▸ MATERIAL SHOWN
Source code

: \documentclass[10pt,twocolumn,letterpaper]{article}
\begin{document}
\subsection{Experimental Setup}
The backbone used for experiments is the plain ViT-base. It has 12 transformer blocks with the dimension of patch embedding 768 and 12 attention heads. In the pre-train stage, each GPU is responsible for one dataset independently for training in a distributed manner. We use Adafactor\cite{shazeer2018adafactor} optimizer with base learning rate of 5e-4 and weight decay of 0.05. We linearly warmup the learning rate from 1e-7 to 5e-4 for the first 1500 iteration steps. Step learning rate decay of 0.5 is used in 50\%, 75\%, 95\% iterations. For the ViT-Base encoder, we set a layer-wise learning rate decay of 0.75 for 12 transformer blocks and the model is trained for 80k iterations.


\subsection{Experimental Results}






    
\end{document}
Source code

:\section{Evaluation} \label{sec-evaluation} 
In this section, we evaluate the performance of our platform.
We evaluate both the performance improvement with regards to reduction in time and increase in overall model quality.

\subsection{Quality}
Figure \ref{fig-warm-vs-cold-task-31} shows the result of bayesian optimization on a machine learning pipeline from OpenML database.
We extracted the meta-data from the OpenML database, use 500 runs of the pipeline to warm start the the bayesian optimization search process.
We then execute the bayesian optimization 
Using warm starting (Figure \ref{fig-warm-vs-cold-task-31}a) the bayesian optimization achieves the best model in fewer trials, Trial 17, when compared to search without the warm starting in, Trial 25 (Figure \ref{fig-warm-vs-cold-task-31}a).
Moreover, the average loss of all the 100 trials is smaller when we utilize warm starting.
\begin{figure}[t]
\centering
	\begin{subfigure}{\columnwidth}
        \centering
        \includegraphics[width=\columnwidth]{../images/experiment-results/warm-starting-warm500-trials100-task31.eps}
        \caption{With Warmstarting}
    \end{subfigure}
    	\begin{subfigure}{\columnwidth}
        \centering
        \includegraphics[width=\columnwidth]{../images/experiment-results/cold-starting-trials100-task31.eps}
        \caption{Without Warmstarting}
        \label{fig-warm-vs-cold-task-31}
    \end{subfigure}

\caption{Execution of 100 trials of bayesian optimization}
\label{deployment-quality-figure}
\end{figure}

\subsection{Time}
--
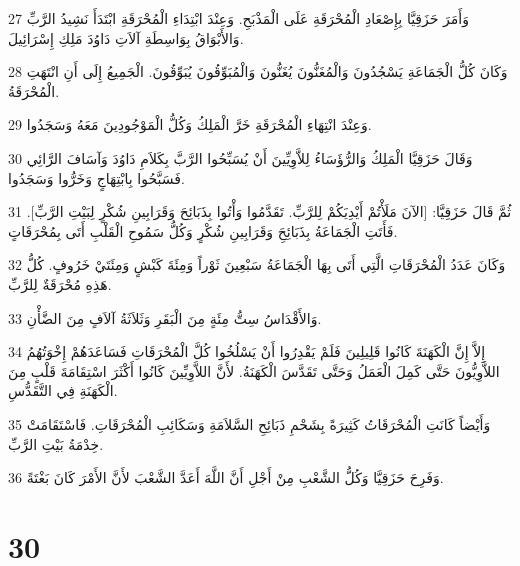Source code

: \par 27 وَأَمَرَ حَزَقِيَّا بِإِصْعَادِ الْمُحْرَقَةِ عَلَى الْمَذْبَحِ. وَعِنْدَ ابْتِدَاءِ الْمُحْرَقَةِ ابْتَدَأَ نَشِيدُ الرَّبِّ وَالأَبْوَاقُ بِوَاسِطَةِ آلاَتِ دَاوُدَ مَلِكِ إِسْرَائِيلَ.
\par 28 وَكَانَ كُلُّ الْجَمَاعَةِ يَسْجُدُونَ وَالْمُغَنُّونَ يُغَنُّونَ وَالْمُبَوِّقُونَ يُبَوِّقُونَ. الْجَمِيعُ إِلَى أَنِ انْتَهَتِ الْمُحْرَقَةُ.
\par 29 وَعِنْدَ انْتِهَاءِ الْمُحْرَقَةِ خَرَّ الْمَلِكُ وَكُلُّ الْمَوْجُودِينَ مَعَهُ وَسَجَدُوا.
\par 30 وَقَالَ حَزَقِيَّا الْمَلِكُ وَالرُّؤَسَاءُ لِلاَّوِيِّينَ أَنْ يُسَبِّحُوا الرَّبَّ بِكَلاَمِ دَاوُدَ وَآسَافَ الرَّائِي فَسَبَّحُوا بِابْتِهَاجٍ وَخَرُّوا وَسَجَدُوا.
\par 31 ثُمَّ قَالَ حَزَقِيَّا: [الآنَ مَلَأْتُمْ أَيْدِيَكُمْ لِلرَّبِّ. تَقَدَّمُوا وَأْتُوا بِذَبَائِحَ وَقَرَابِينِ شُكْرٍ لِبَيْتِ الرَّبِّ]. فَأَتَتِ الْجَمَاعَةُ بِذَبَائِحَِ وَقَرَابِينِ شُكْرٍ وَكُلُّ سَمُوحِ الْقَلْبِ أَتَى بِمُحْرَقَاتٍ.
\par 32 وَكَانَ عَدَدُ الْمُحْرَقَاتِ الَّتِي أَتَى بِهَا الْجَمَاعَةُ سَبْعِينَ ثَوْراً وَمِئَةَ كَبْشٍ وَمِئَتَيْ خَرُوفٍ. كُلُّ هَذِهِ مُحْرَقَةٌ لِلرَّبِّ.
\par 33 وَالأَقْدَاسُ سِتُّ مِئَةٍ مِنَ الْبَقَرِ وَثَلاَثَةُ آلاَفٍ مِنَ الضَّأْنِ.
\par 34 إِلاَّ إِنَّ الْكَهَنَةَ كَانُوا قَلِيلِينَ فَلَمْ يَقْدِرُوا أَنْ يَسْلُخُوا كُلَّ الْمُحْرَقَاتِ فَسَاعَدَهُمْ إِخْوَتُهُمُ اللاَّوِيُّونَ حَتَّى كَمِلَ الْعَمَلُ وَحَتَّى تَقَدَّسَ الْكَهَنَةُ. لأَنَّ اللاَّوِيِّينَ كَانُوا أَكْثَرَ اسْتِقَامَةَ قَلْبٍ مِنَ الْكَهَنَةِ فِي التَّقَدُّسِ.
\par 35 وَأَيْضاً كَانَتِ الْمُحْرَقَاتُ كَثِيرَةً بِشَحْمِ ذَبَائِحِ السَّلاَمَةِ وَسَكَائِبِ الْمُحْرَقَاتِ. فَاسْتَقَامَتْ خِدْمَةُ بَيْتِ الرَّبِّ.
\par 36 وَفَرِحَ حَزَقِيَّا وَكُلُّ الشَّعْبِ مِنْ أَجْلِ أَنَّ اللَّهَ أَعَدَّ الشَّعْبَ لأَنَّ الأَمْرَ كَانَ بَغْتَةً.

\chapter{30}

▸ DIRECTIONS FOR THIS TASK
Those lines above that contain the string "begin" should be returned.

▸ OUTPUT OF THE EXERCISE
\begin{document}
\begin{figure}[t]
	\begin{subfigure}{\columnwidth}
    	\begin{subfigure}{\columnwidth}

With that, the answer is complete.